The amendment itself is really not the issue here. It’s almost entirely symbolic in terms of its effect on the day to day life of Americans. As a previous report indicated, since 2008 (when churches began seriously challenging the law) there has been only one example of a church being investigated on such charges and none have been punished. It’s extremely difficult to enforce and doing so would be met with huge resistance in some quarters. (No politician or law enforcement officer wants to be enshrined in the front page photo of a preacher being hauled off to jail.)

So why support the amendment at all? Because we leave decisions about voting to the individual in the United States and, as with many other social and professional interactions, we protect the individual from undue influence by those who hold power over them. I wrote about this exact subject last summer when Trump was first talking about it. Here’s the key portion of the argument.
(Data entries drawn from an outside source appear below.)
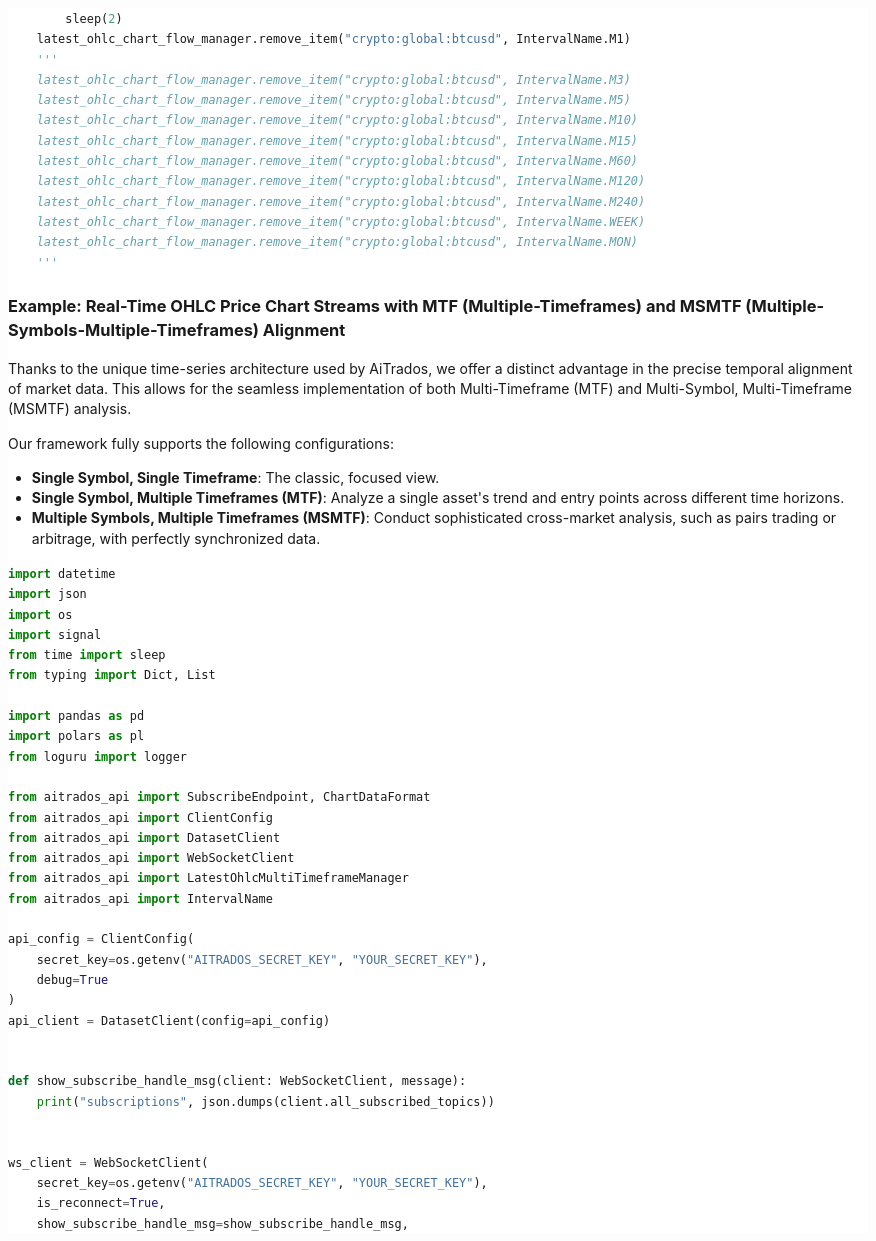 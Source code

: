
 ```python
        sleep(2)
    latest_ohlc_chart_flow_manager.remove_item("crypto:global:btcusd", IntervalName.M1)
    '''
    latest_ohlc_chart_flow_manager.remove_item("crypto:global:btcusd", IntervalName.M3)
    latest_ohlc_chart_flow_manager.remove_item("crypto:global:btcusd", IntervalName.M5)
    latest_ohlc_chart_flow_manager.remove_item("crypto:global:btcusd", IntervalName.M10)
    latest_ohlc_chart_flow_manager.remove_item("crypto:global:btcusd", IntervalName.M15)
    latest_ohlc_chart_flow_manager.remove_item("crypto:global:btcusd", IntervalName.M60)
    latest_ohlc_chart_flow_manager.remove_item("crypto:global:btcusd", IntervalName.M120)
    latest_ohlc_chart_flow_manager.remove_item("crypto:global:btcusd", IntervalName.M240)
    latest_ohlc_chart_flow_manager.remove_item("crypto:global:btcusd", IntervalName.WEEK)
    latest_ohlc_chart_flow_manager.remove_item("crypto:global:btcusd", IntervalName.MON)
    '''

```
### Example: Real-Time OHLC Price Chart Streams with MTF (Multiple-Timeframes) and MSMTF (Multiple-Symbols-Multiple-Timeframes) Alignment

Thanks to the unique time-series architecture used by AiTrados, we offer a distinct advantage in the precise temporal alignment of market data. This allows for the seamless implementation of both Multi-Timeframe (MTF) and Multi-Symbol, Multi-Timeframe (MSMTF) analysis.

Our framework fully supports the following configurations:

*   **Single Symbol, Single Timeframe**: The classic, focused view.
*   **Single Symbol, Multiple Timeframes (MTF)**: Analyze a single asset's trend and entry points across different time horizons.
*   **Multiple Symbols, Multiple Timeframes (MSMTF)**: Conduct sophisticated cross-market analysis, such as pairs trading or arbitrage, with perfectly synchronized data.
```python
import datetime
import json
import os
import signal
from time import sleep
from typing import Dict, List

import pandas as pd
import polars as pl
from loguru import logger

from aitrados_api import SubscribeEndpoint, ChartDataFormat
from aitrados_api import ClientConfig
from aitrados_api import DatasetClient
from aitrados_api import WebSocketClient
from aitrados_api import LatestOhlcMultiTimeframeManager
from aitrados_api import IntervalName

api_config = ClientConfig(
    secret_key=os.getenv("AITRADOS_SECRET_KEY", "YOUR_SECRET_KEY"),
    debug=True
)
api_client = DatasetClient(config=api_config)


def show_subscribe_handle_msg(client: WebSocketClient, message):
    print("subscriptions", json.dumps(client.all_subscribed_topics))


ws_client = WebSocketClient(
    secret_key=os.getenv("AITRADOS_SECRET_KEY", "YOUR_SECRET_KEY"),
    is_reconnect=True,
    show_subscribe_handle_msg=show_subscribe_handle_msg,
```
Preaching politics from the pulpit and using that platform to encourage the election of any candidate from either party is simply wrong. We give churches tax exempt status for a variety of reasons, but one of them is that they are outside of the political and governmental body of the nation. Further, a preacher telling you to vote for Candidate A over Candidate B isn’t just appealing to your intelligence and general sensibilities. They are speaking with the authority of the Almighty and providing you with guidance as to the maintenance of your immortal soul. This provides them with a position of vastly undue influence over your choices. It’s a parallel to the reason we don’t allow doctors to engage in sexual relations with their patients… they simply hold too much influence over them from positions of assumed trust.

No matter how well intentioned, Freedom of Religion also means freedom from religion for those who choose another path. And even for the faithful, their vote should not be decided while someone holds the threat of eternal damnation over their heads if they make the “wrong” choice. As I said last year, there is a parallel here to the fact that we don’t allow teachers to engage in sexual relations with their adult students, bosses with employees nor doctors with their patients. These are people who simply hold too much power over the subject and they can not and should not be allowed to wield that power over the electoral process.

The final note which conservatives in particular should be concerned with is the fact that repealing this law may prove to be a Pandora’s Box of sorts. While you may be unleashing the power of the pulpit in some conservative circles, Democrats already use these same dubious practices to greater effect. As NPR points out in the article linked above, a 2016 study showed that 28 percent of black Protestants reported hearing their preachers encouraging them to vote for Hillary Clinton while only 4 percent of white evangelicals heard their spiritual leaders pushing one candidate or the other. And that’s with the supposed restrictions in place. Removing even the lip service of tamping this pattern down would only expand the numbers on both sides. Even if you’re only looking at this from a perspective of partisan defensive planning it’s a battle which you could easily lose.

If anything, the Johnson Amendment needs to be more strictly enforced, not done away with.